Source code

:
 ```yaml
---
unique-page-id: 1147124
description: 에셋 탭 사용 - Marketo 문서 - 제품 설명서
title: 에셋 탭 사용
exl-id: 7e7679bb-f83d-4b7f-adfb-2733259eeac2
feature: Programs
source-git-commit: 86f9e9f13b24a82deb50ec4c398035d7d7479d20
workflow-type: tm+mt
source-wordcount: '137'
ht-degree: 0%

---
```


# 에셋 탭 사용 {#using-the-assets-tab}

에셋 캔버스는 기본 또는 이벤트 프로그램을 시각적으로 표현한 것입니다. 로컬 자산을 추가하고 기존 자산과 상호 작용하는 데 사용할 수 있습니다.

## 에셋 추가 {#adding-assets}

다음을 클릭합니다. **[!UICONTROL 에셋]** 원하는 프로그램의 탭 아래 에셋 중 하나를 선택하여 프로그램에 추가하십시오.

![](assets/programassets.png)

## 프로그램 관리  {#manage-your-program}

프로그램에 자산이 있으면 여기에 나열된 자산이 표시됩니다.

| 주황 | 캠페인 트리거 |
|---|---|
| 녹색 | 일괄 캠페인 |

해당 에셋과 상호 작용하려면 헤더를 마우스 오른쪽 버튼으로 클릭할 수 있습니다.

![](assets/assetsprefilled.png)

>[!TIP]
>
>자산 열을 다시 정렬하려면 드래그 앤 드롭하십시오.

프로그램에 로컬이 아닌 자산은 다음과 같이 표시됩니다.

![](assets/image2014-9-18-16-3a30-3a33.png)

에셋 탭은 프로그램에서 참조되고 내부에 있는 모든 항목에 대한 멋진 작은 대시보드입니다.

*Exercise description*: Lines from the one holding "프로그램에 로컬이 아닌 자산은 다음과 같이 표시됩니다." through the end of the material above should be output exactly, and all others skipped.

*Result of the exercise*:
프로그램에 로컬이 아닌 자산은 다음과 같이 표시됩니다.

![](assets/image2014-9-18-16-3a30-3a33.png)

에셋 탭은 프로그램에서 참조되고 내부에 있는 모든 항목에 대한 멋진 작은 대시보드입니다.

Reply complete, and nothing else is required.